↓
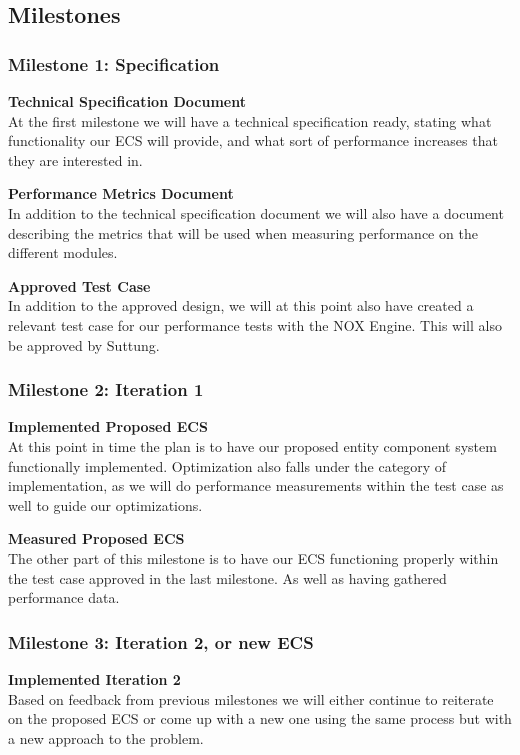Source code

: \subsection{Milestones}
\subsubsection{Milestone 1: Specification}
\noindent\textbf{Technical Specification Document}\\
At the first milestone we will have a technical specification ready,
stating what functionality our ECS will provide, and what sort of performance
increases that they are interested in.

\noindent\textbf{Performance Metrics Document}\\
In addition to the technical specification document we will also have a document
describing the metrics that will be used when measuring performance on the different modules.

\noindent\textbf{Approved Test Case}\\
In addition to the approved design, we will at this point also have created a
relevant test case for our performance tests with the NOX Engine. 
This will also be approved by Suttung.

\subsubsection{Milestone 2: Iteration 1}
\noindent\textbf{Implemented Proposed ECS}\\
At this point in time the plan is to have our proposed entity component system
functionally implemented.
Optimization also falls under the category of implementation, as we will do 
performance measurements within the test case as well to guide our optimizations.

\noindent\textbf{Measured Proposed ECS}\\
The other part of this milestone is to have our ECS functioning properly within
the test case approved in the last milestone. As well as having gathered performance data.

\subsubsection{Milestone 3: Iteration 2, or new ECS}
\noindent\textbf{Implemented Iteration 2}\\
Based on feedback from previous milestones we will either continue to reiterate on the proposed
ECS or come up with a new one using the same process but with a new approach to the problem.


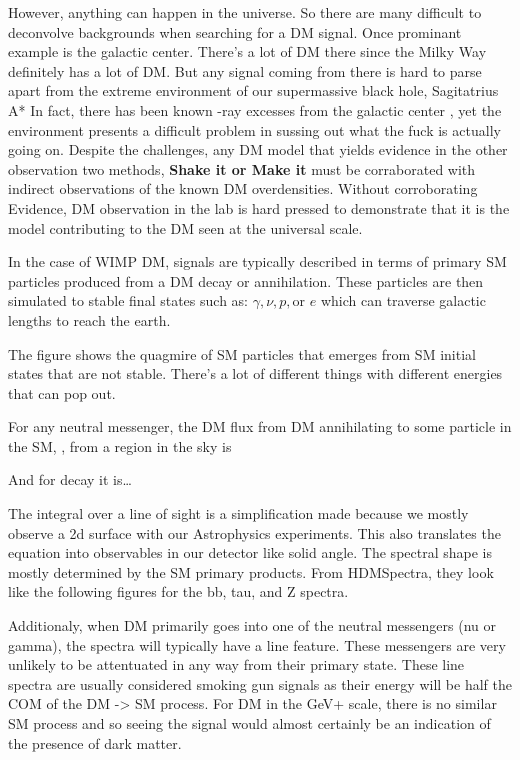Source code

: However, anything can happen in the universe.
So there are many difficult to deconvolve backgrounds when searching for a DM signal.
Once prominant example is the galactic center.
There's a lot of DM there since the Milky Way definitely has a lot of DM.
But any signal coming from there is hard to parse apart from the extreme environment of our supermassive black hole, Sagitatrius A*
In fact, there has been known \textgamma -ray excesses from the galactic center \ns, yet the environment presents a difficult problem in sussing out what the fuck is actually going on.
Despite the challenges, any DM model that yields evidence in the other observation two methods, \textbf{Shake it or Make it} must be corraborated with indirect observations of the known DM overdensities.
Without corroborating Evidence, DM observation in the lab is hard pressed to demonstrate that it is the model contributing to the DM seen at the universal scale.

In the case of WIMP DM, signals are typically described in terms of primary SM particles produced from a DM decay or annihilation.
These particles are then simulated to stable final states such as: $\gamma, \nu, p, \text{or } e$ which can traverse galactic lengths to reach the earth.


The figure shows the quagmire of SM particles that emerges from SM initial states that are not stable.
There's a lot of different things with different energies that can pop out.

For any neutral messenger, the DM flux from DM annihilating to some particle in the SM, \textphi, from a region in the sky is


And for decay it is\dots



The integral over a line of sight is a simplification made because we mostly observe a 2d surface with our Astrophysics experiments.
This also translates the equation into observables in our detector like solid angle.
The spectral shape is mostly determined by the SM primary products.
From HDMSpectra, they look like the following figures for the bb, tau, and Z spectra.


Additionaly, when DM primarily goes into one of the neutral messengers (nu or gamma), the spectra will typically have a line feature.
These messengers are very unlikely to be attentuated in any way from their primary state.
These line spectra are usually considered smoking gun signals as their energy will be half the COM of the DM -> SM process.
For DM in the GeV+ scale, there is no similar SM process and so seeing the signal would almost certainly be an indication of the presence of dark matter.

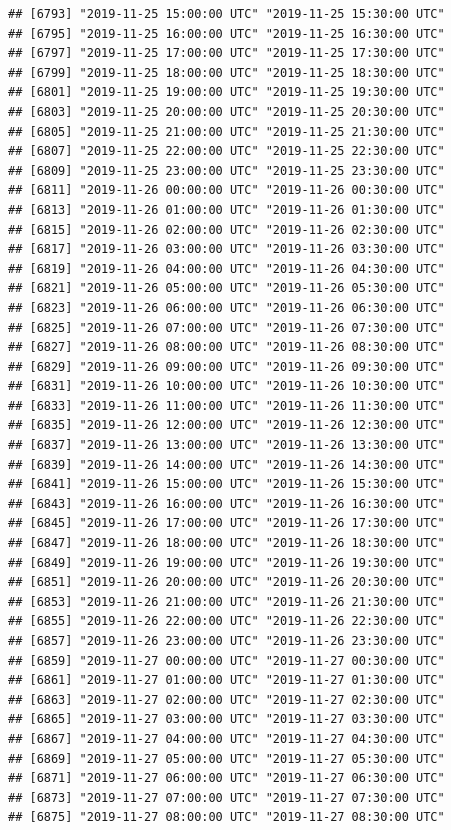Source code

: \documentclass{article}\usepackage[]{graphicx}\usepackage[]{color}
\makeatletter
\newenvironment{kframe}{%
 \def\at@end@of@kframe{}%
 \ifinner\ifhmode%
  \def\at@end@of@kframe{\end{minipage}}%
  \begin{minipage}{\columnwidth}%
 \fi\fi%
 \def\FrameCommand##1{\hskip\@totalleftmargin \hskip-\fboxsep
 \colorbox{shadecolor}{##1}\hskip-\fboxsep
     \hskip-\linewidth \hskip-\@totalleftmargin \hskip\columnwidth}%
 \MakeFramed {\advance\hsize-\width
   \@totalleftmargin\z@ \linewidth\hsize
   \@setminipage}}%
 {\par\unskip\endMakeFramed%
 \at@end@of@kframe}
\newenvironment{knitrout}{}{} %
\makeatother
\begin{document}
\begin{knitrout}
\begin{kframe}
\begin{verbatim}
## [6793] "2019-11-25 15:00:00 UTC" "2019-11-25 15:30:00 UTC"
## [6795] "2019-11-25 16:00:00 UTC" "2019-11-25 16:30:00 UTC"
## [6797] "2019-11-25 17:00:00 UTC" "2019-11-25 17:30:00 UTC"
## [6799] "2019-11-25 18:00:00 UTC" "2019-11-25 18:30:00 UTC"
## [6801] "2019-11-25 19:00:00 UTC" "2019-11-25 19:30:00 UTC"
## [6803] "2019-11-25 20:00:00 UTC" "2019-11-25 20:30:00 UTC"
## [6805] "2019-11-25 21:00:00 UTC" "2019-11-25 21:30:00 UTC"
## [6807] "2019-11-25 22:00:00 UTC" "2019-11-25 22:30:00 UTC"
## [6809] "2019-11-25 23:00:00 UTC" "2019-11-25 23:30:00 UTC"
## [6811] "2019-11-26 00:00:00 UTC" "2019-11-26 00:30:00 UTC"
## [6813] "2019-11-26 01:00:00 UTC" "2019-11-26 01:30:00 UTC"
## [6815] "2019-11-26 02:00:00 UTC" "2019-11-26 02:30:00 UTC"
## [6817] "2019-11-26 03:00:00 UTC" "2019-11-26 03:30:00 UTC"
## [6819] "2019-11-26 04:00:00 UTC" "2019-11-26 04:30:00 UTC"
## [6821] "2019-11-26 05:00:00 UTC" "2019-11-26 05:30:00 UTC"
## [6823] "2019-11-26 06:00:00 UTC" "2019-11-26 06:30:00 UTC"
## [6825] "2019-11-26 07:00:00 UTC" "2019-11-26 07:30:00 UTC"
## [6827] "2019-11-26 08:00:00 UTC" "2019-11-26 08:30:00 UTC"
## [6829] "2019-11-26 09:00:00 UTC" "2019-11-26 09:30:00 UTC"
## [6831] "2019-11-26 10:00:00 UTC" "2019-11-26 10:30:00 UTC"
## [6833] "2019-11-26 11:00:00 UTC" "2019-11-26 11:30:00 UTC"
## [6835] "2019-11-26 12:00:00 UTC" "2019-11-26 12:30:00 UTC"
## [6837] "2019-11-26 13:00:00 UTC" "2019-11-26 13:30:00 UTC"
## [6839] "2019-11-26 14:00:00 UTC" "2019-11-26 14:30:00 UTC"
## [6841] "2019-11-26 15:00:00 UTC" "2019-11-26 15:30:00 UTC"
## [6843] "2019-11-26 16:00:00 UTC" "2019-11-26 16:30:00 UTC"
## [6845] "2019-11-26 17:00:00 UTC" "2019-11-26 17:30:00 UTC"
## [6847] "2019-11-26 18:00:00 UTC" "2019-11-26 18:30:00 UTC"
## [6849] "2019-11-26 19:00:00 UTC" "2019-11-26 19:30:00 UTC"
## [6851] "2019-11-26 20:00:00 UTC" "2019-11-26 20:30:00 UTC"
## [6853] "2019-11-26 21:00:00 UTC" "2019-11-26 21:30:00 UTC"
## [6855] "2019-11-26 22:00:00 UTC" "2019-11-26 22:30:00 UTC"
## [6857] "2019-11-26 23:00:00 UTC" "2019-11-26 23:30:00 UTC"
## [6859] "2019-11-27 00:00:00 UTC" "2019-11-27 00:30:00 UTC"
## [6861] "2019-11-27 01:00:00 UTC" "2019-11-27 01:30:00 UTC"
## [6863] "2019-11-27 02:00:00 UTC" "2019-11-27 02:30:00 UTC"
## [6865] "2019-11-27 03:00:00 UTC" "2019-11-27 03:30:00 UTC"
## [6867] "2019-11-27 04:00:00 UTC" "2019-11-27 04:30:00 UTC"
## [6869] "2019-11-27 05:00:00 UTC" "2019-11-27 05:30:00 UTC"
## [6871] "2019-11-27 06:00:00 UTC" "2019-11-27 06:30:00 UTC"
## [6873] "2019-11-27 07:00:00 UTC" "2019-11-27 07:30:00 UTC"
## [6875] "2019-11-27 08:00:00 UTC" "2019-11-27 08:30:00 UTC"

\end{verbatim}
\end{kframe}
\end{knitrout}
\end{document}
↑
Work task> Give again exactly, and only, the lines above starting at the one with "In fact, there" and ending at the one with "Despite the challenges, any".

Answer below>
In fact, there has been known \textgamma -ray excesses from the galactic center \ns, yet the environment presents a difficult problem in sussing out what the fuck is actually going on.
Despite the challenges, any DM model that yields evidence in the other observation two methods, \textbf{Shake it or Make it} must be corraborated with indirect observations of the known DM overdensities.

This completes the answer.